We will live in a world of uncertainty, but one in which hope remains present. The Fisher King is a king who failed in his charge to guard the grail and was wounded either in the leg or in the thigh (with implications of impotence). The Holy Grail is the cup Christ used at the Last Supper. There are multiple references to the quest for the Holy Grail and to the Fisher King. Alfred Prufrock is Prufrocks inability to perform his mating display. There is a suggestion that if modern people shift their values, there is hope-even for an old man such as Prufrock, to take the risk and find the love that he has fled all his life. The central tension in The Love Song of J. At the end of the poem there is a shift from “I” to “we,” which suggests that all of us in modernity live lives without passion and without risk. But love and sex are illustrations-Prufrock’s real focus is on living a life of risk and passion whatever that risk or passion might be. His “love life” is without meaning, more of a “sex without love” life than a love life, as he moves from one casual encounter to another. Prufrock feels worthless and uses a number of metaphors to express this feeling: his baldness, the butt-end of cigarettes, lobster claws-and unlike Hamlet, his suffering fails to ennoble him, but rather accentuates his degeneracy. Like Eliot’s other great modernist works, the poem is in the form of a collage which makes it difficult to follow, despite Eliot’s use of “objective correlatives” to induce a particular emotional response in the reader. Like Pound, the narrator’s emotions are communicated through imagery, in this case metaphor over metaphor. He invites the reader into his world by using romantic imagery followed by grim imagery, as Dante invites us in with the lure of a mysterious deep words and the presence of the great Roman poet Virgil. Prufrock clearly considers his crimes to be such that he is the scum of the earth, one of Dante’s damned souls confessing from the depths of hell. Rather, focusing on similar issues to the post-World War II existentialists, he confesses to the crime of living a life without passion and without risk. Yet it is not a typical confessional poem, for Prufrock, an old, unattached man, is not confessing any conventional sin/crime such as murder or adultery. Alfred Prufrock” offers the reader a fragmented, painful confession of an old man that reflects the state of modern society. GradeSaver, 13 August 2002 Web.Michaelpotts“The Love Song of J.

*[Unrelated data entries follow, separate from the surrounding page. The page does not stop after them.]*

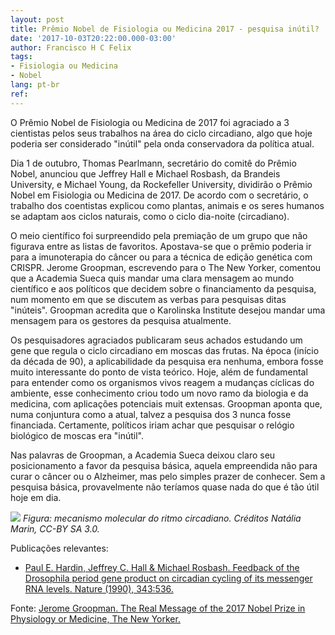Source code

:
 ```yaml
---
layout: post
title: Prêmio Nobel de Fisiologia ou Medicina 2017 - pesquisa inútil?
date: '2017-10-03T20:22:00.000-03:00'
author: Francisco H C Felix
tags:
- Fisiologia ou Medicina
- Nobel
lang: pt-br
ref:
---
```


O Prêmio Nobel de Fisiologia ou Medicina de 2017
  foi agraciado a 3 cientistas pelos seus trabalhos na área do ciclo circadiano, algo que hoje poderia ser considerado "inútil" pela onda conservadora da política atual.
  <!--more-->

Dia 1 de outubro, Thomas Pearlmann, secretário do comitê do Prêmio Nobel, anunciou que Jeffrey Hall e Michael Rosbash, da Brandeis University, e Michael Young, da Rockefeller University, dividirão o Prêmio Nobel em Fisiologia ou Medicina de 2017. De acordo com o secretário, o trabalho dos coentistas explicou como plantas, animais e os seres humanos se adaptam aos ciclos naturais, como o ciclo dia-noite (circadiano).

O meio científico foi surpreendido pela premiação de um grupo que não figurava entre as listas de favoritos. Apostava-se que o prêmio poderia ir para a imunoterapia do câncer ou para a técnica de edição genética com CRISPR. Jerome Groopman, escrevendo para o The New Yorker, comentou que a Academia Sueca quis mandar uma clara mensagem ao mundo científico e aos políticos que decidem sobre o financiamento da pesquisa, num momento em que se discutem as verbas para pesquisas ditas "inúteis". Groopman acredita que o Karolinska Institute desejou mandar uma mensagem para os gestores da pesquisa atualmente.

Os pesquisadores agraciados publicaram seus achados estudando um gene que regula o ciclo circadiano em moscas das frutas. Na época (início da década de 90), a aplicabilidade da pesquisa era nenhuma, embora fosse muito interessante do ponto de vista teórico. Hoje, além de fundamental para entender como os organismos vivos reagem a mudanças cíclicas do ambiente, esse conhecimento criou todo um novo ramo da biologia e da medicina, com aplicações potenciais muit extensas. Groopman aponta que, numa conjuntura como a atual, talvez a pesquisa dos 3 nunca fosse financiada. Certamente, políticos iriam achar que pesquisar o relógio biológico de moscas era "inútil".

Nas palavras de Groopman, a Academia Sueca deixou claro seu posicionamento a favor da pesquisa básica, aquela empreendida não para curar o câncer ou o Alzheimer, mas pelo simples prazer de conhecer. Sem a pesquisa básica, provavelmente não teríamos quase nada do que é tão útil hoje em dia.

![](https://upload.wikimedia.org/wikipedia/commons/d/d0/Ciclo_circadiano.jpg)
_Figura: mecanismo molecular do ritmo circadiano. Créditos Natália Marin, CC-BY SA 3.0._

Publicações relevantes:
- [Paul E. Hardin, Jeffrey C. Hall & Michael Rosbash. Feedback of the Drosophila period gene product on circadian cycling of its messenger RNA levels. Nature (1990), 343:536.](https://www.nature.com/nature/journal/v343/n6258/abs/343536a0.html?foxtrotcallback=true)

Fonte: [Jerome Groopman. The Real Message of the 2017 Nobel Prize in Physiology or Medicine, The New Yorker.](https://www.newyorker.com/tech/elements/the-real-message-of-the-2017-nobel-prize-in-physiology-medicine)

Next Section Themes Buy Study Guide How To Cite in MLA Format Wayne, Teddy. However, this remains a dangerous assumption, as Eliot famously maintained in his essay "Tradition and the Individual Talent" that the "progress of an artist is a continual self-sacrifice, a continual extinction of personality. Stearns Eliot," and we can assume that Eliot shared at least some of Prufrock's anxieties over women, though he clearly satirizes Prufrock's neuroses (and, thus, his own) at points in the poem. Alfred Prufrock" name echoes Eliot's style at the time of signing his name "T. The poem is very much a young man's work, though its speaker, through dramatic monologue, is a presumably middle-aged man.
The collection established Eliot's reputation as a Modernist poet to be reckoned with, and "Prufrock" detailed many of the techniques and themesĮliot would expand with " The Waste Land" and later works: vocal fragmentation and allusiveness, a precision of imagery borrowed from the 19th-century French Symbolists, a condemnation of the sterility of the modern world, and a dry, self-conscious wit. First published in the Chicago magazine Poetry in June 1915, "Prufrock" later headlined Eliot's first book of poetry, Prufrock and Other Observations (1917). He revised it over the next couple of years, changing the title to " The Love Song of J. Eliot started writing "Prufrock Among the Women" in 1909 as a graduate student at Harvard.